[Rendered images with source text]
-=-=-

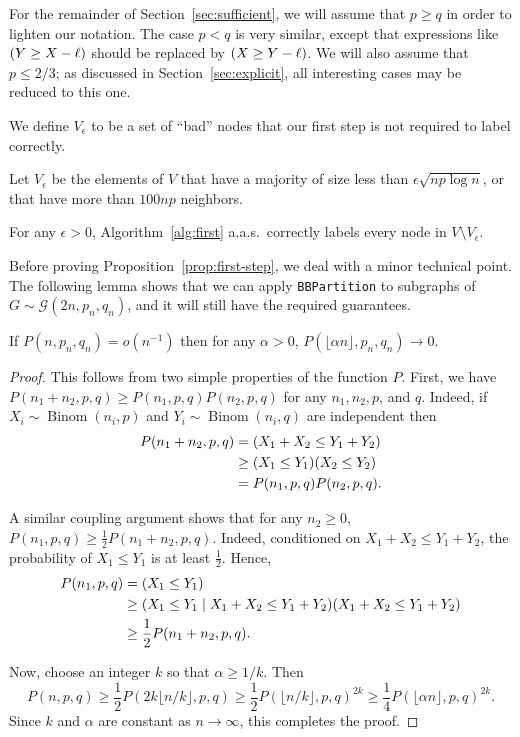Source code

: \documentclass[EJP,final]{ejpecp}
\newcommand{\1}[1]{\mathbbm{1}_{\{#1\}}}
\newcommand{\calG}{\mathcal{G}}
\let\Pr\relax
\DeclareMathOperator{\Pr}{Pr}
\DeclareMathOperator{\Binom}{Binom}
\begin{document}
For the remainder of Section~\ref{sec:sufficient}, we will assume
that $p \ge q$ in order to lighten our notation. The case $p < q$
is very similar, except that expressions like $\Pr(Y \ge X - \ell)$ should
be replaced by $\Pr(X \ge Y - \ell)$. We will also assume that $p \le 2/3$;
as discussed in Section~\ref{sec:explicit}, all interesting cases may be
reduced to this one.

We define $V_\epsilon$ to be a set of ``bad'' nodes
that our first step is not required to label correctly.
\begin{definition}
 Let $V_\epsilon$ be the elements of $V$ that have a majority of
 size less than $\epsilon \sqrt{n p \log n}$, or that have more than
 $100np$ neighbors.
\end{definition}


\begin{proposition}\label{prop:first-step}
  For any $\epsilon > 0$,
 Algorithm~\ref{alg:first} a.a.s.\ correctly labels every node
 in $V \setminus V_\epsilon$.
\end{proposition}

Before proving Proposition~\ref{prop:first-step}, we deal with a minor
technical point.
The following lemma shows that we can apply {\tt BBPartition} to subgraphs
of $G \sim \calG(2n, p_n, q_n)$, and it will still have the required guarantees.

\begin{lemma}
 If $P(n, p_n, q_n) = o(n^{-1})$ then for any $\alpha > 0$,
 $P(\lfloor \alpha n \rfloor, p_n, q_n) \to 0$.
\end{lemma}

\begin{proof}
This follows from two simple properties of the function $P$.
First, we have $P(n_1 + n_2, p, q) \ge P(n_1, p, q) P(n_2, p, q)$ for
any $n_1, n_2, p$, and $q$. Indeed, if $X_i \sim \Binom(n_i, p)$
and $Y_i \sim \Binom(n_i, q)$ are independent then
\begin{align*}
 P(n_1 + n_2, p, q)
 &= \Pr(X_1 + X_2 \le Y_1 + Y_2) \\
 &\ge \Pr(X_1 \le Y_1) \Pr(X_2 \le Y_2) \\
 &= P(n_1, p, q) P(n_2, p, q).
\end{align*}

A similar coupling argument shows that for any $n_2 \ge 0$,
$P(n_1, p, q) \ge \frac 12 P(n_1 + n_2, p, q)$. Indeed, conditioned on
$X_1 + X_2 \le Y_1 + Y_2$, the probability of $X_1 \le Y_1$ is at least $\frac 12$.
Hence,
\begin{align*}
P(n_1, p, q)
&= \Pr(X_1 \le Y_1) \\
&\ge \Pr(X_1 \le Y_1 \mid X_1 + X_2 \le Y_1 + Y_2) \Pr(X_1 + X_2 \le Y_1 + Y_2) \\
&\ge \frac 12 P(n_1 + n_2, p, q).
\end{align*}

Now, choose an integer $k$ so that $\alpha \ge 1/k$. Then
\[
 P(n, p, q) \ge \frac 12 P(2k \lfloor n/k\rfloor, p, q)
 \ge \frac 12 P(\lfloor n/k \rfloor, p, q)^{2k}
 \ge \frac 14 P(\lfloor \alpha n \rfloor, p, q)^{2k}.
\]
Since $k$ and $\alpha$ are constant as $n \to \infty$, this completes the proof.
\end{proof}
\end{document}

-=-=-

--- Exercise requirements ---
Give the preceding data back exactly, minus every picture.

--- Exercise output ---
Source code

: \documentclass[EJP,final]{ejpecp}
\newcommand{\1}[1]{\mathbbm{1}_{\{#1\}}}
\newcommand{\calG}{\mathcal{G}}
\let\Pr\relax
\DeclareMathOperator{\Pr}{Pr}
\DeclareMathOperator{\Binom}{Binom}
\begin{document}
For the remainder of Section~\ref{sec:sufficient}, we will assume
that $p \ge q$ in order to lighten our notation. The case $p < q$
is very similar, except that expressions like $\Pr(Y \ge X - \ell)$ should
be replaced by $\Pr(X \ge Y - \ell)$. We will also assume that $p \le 2/3$;
as discussed in Section~\ref{sec:explicit}, all interesting cases may be
reduced to this one.

We define $V_\epsilon$ to be a set of ``bad'' nodes
that our first step is not required to label correctly.
\begin{definition}
 Let $V_\epsilon$ be the elements of $V$ that have a majority of
 size less than $\epsilon \sqrt{n p \log n}$, or that have more than
 $100np$ neighbors.
\end{definition}


\begin{proposition}\label{prop:first-step}
  For any $\epsilon > 0$,
 Algorithm~\ref{alg:first} a.a.s.\ correctly labels every node
 in $V \setminus V_\epsilon$.
\end{proposition}

Before proving Proposition~\ref{prop:first-step}, we deal with a minor
technical point.
The following lemma shows that we can apply {\tt BBPartition} to subgraphs
of $G \sim \calG(2n, p_n, q_n)$, and it will still have the required guarantees.

\begin{lemma}
 If $P(n, p_n, q_n) = o(n^{-1})$ then for any $\alpha > 0$,
 $P(\lfloor \alpha n \rfloor, p_n, q_n) \to 0$.
\end{lemma}

\begin{proof}
This follows from two simple properties of the function $P$.
First, we have $P(n_1 + n_2, p, q) \ge P(n_1, p, q) P(n_2, p, q)$ for
any $n_1, n_2, p$, and $q$. Indeed, if $X_i \sim \Binom(n_i, p)$
and $Y_i \sim \Binom(n_i, q)$ are independent then
\begin{align*}
 P(n_1 + n_2, p, q)
 &= \Pr(X_1 + X_2 \le Y_1 + Y_2) \\
 &\ge \Pr(X_1 \le Y_1) \Pr(X_2 \le Y_2) \\
 &= P(n_1, p, q) P(n_2, p, q).
\end{align*}

A similar coupling argument shows that for any $n_2 \ge 0$,
$P(n_1, p, q) \ge \frac 12 P(n_1 + n_2, p, q)$. Indeed, conditioned on
$X_1 + X_2 \le Y_1 + Y_2$, the probability of $X_1 \le Y_1$ is at least $\frac 12$.
Hence,
\begin{align*}
P(n_1, p, q)
&= \Pr(X_1 \le Y_1) \\
&\ge \Pr(X_1 \le Y_1 \mid X_1 + X_2 \le Y_1 + Y_2) \Pr(X_1 + X_2 \le Y_1 + Y_2) \\
&\ge \frac 12 P(n_1 + n_2, p, q).
\end{align*}

Now, choose an integer $k$ so that $\alpha \ge 1/k$. Then
\[
 P(n, p, q) \ge \frac 12 P(2k \lfloor n/k\rfloor, p, q)
 \ge \frac 12 P(\lfloor n/k \rfloor, p, q)^{2k}
 \ge \frac 14 P(\lfloor \alpha n \rfloor, p, q)^{2k}.
\]
Since $k$ and $\alpha$ are constant as $n \to \infty$, this completes the proof.
\end{proof}
\end{document}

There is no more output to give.